-- Opening Marker --
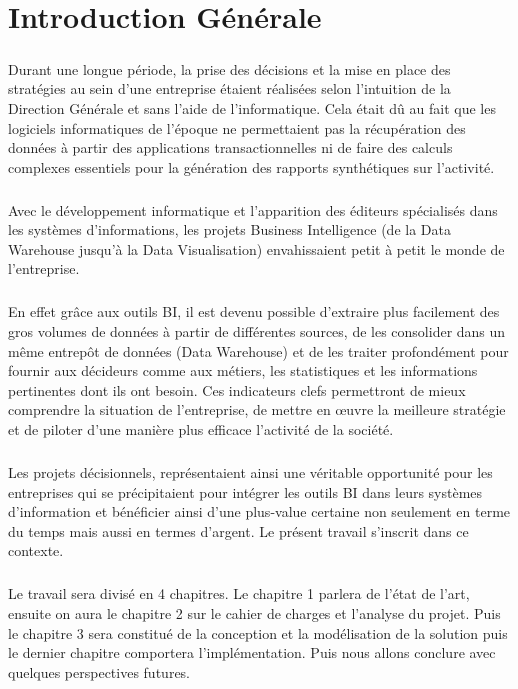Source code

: \chapter*{Introduction Générale}%
%
\paragraph{}
Durant une longue période, la prise des décisions et la mise en place des stratégies au sein d’une entreprise étaient réalisées selon l’intuition de la Direction Générale et sans l’aide de l’informatique. Cela était dû au fait que les logiciels informatiques de l’époque ne permettaient pas la récupération des données à partir des applications transactionnelles ni de faire des calculs complexes essentiels pour la génération des rapports synthétiques sur l’activité.
\paragraph{}
Avec le développement informatique et l’apparition des éditeurs spécialisés dans les systèmes d’informations, les projets Business Intelligence (de la Data Warehouse jusqu’à la Data Visualisation) envahissaient petit à petit le monde de l’entreprise.
\paragraph{}
En effet grâce aux outils BI, il est devenu possible d’extraire plus facilement des gros volumes de données à partir de différentes sources, de les consolider dans un même entrepôt de données (Data Warehouse) et de les traiter profondément pour fournir aux décideurs comme aux métiers, les statistiques et les informations pertinentes dont ils ont besoin. Ces indicateurs clefs permettront de mieux comprendre la situation de l’entreprise, de mettre en œuvre la meilleure stratégie et de piloter d’une manière plus efficace l’activité de la société.
\paragraph{}
Les projets décisionnels, représentaient ainsi une véritable opportunité pour les entreprises qui se précipitaient pour intégrer les outils BI dans leurs systèmes d’information et bénéficier ainsi d’une plus-value certaine non seulement en terme du temps mais aussi en termes d’argent. Le présent travail s’inscrit dans ce contexte. 
\paragraph{}
Le travail sera divisé en 4 chapitres. Le chapitre 1 parlera de l’état de l’art, ensuite on aura le chapitre 2 sur le cahier de charges et l'analyse du projet. Puis le chapitre 3 sera constitué de la conception et la modélisation de la solution puis le dernier chapitre comportera l'implémentation. Puis nous allons conclure avec quelques perspectives futures.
-- Closing Marker --
> **PROBLEM STATEMENT**: In your copy, the listing above should appear word for word, with no images.

> **RESPONSE FOR THIS EXERCISE**:
Source code

: \chapter*{Introduction Générale}%
%
\paragraph{}
Durant une longue période, la prise des décisions et la mise en place des stratégies au sein d’une entreprise étaient réalisées selon l’intuition de la Direction Générale et sans l’aide de l’informatique. Cela était dû au fait que les logiciels informatiques de l’époque ne permettaient pas la récupération des données à partir des applications transactionnelles ni de faire des calculs complexes essentiels pour la génération des rapports synthétiques sur l’activité.
\paragraph{}
Avec le développement informatique et l’apparition des éditeurs spécialisés dans les systèmes d’informations, les projets Business Intelligence (de la Data Warehouse jusqu’à la Data Visualisation) envahissaient petit à petit le monde de l’entreprise.
\paragraph{}
En effet grâce aux outils BI, il est devenu possible d’extraire plus facilement des gros volumes de données à partir de différentes sources, de les consolider dans un même entrepôt de données (Data Warehouse) et de les traiter profondément pour fournir aux décideurs comme aux métiers, les statistiques et les informations pertinentes dont ils ont besoin. Ces indicateurs clefs permettront de mieux comprendre la situation de l’entreprise, de mettre en œuvre la meilleure stratégie et de piloter d’une manière plus efficace l’activité de la société.
\paragraph{}
Les projets décisionnels, représentaient ainsi une véritable opportunité pour les entreprises qui se précipitaient pour intégrer les outils BI dans leurs systèmes d’information et bénéficier ainsi d’une plus-value certaine non seulement en terme du temps mais aussi en termes d’argent. Le présent travail s’inscrit dans ce contexte. 
\paragraph{}
Le travail sera divisé en 4 chapitres. Le chapitre 1 parlera de l’état de l’art, ensuite on aura le chapitre 2 sur le cahier de charges et l'analyse du projet. Puis le chapitre 3 sera constitué de la conception et la modélisation de la solution puis le dernier chapitre comportera l'implémentation. Puis nous allons conclure avec quelques perspectives futures.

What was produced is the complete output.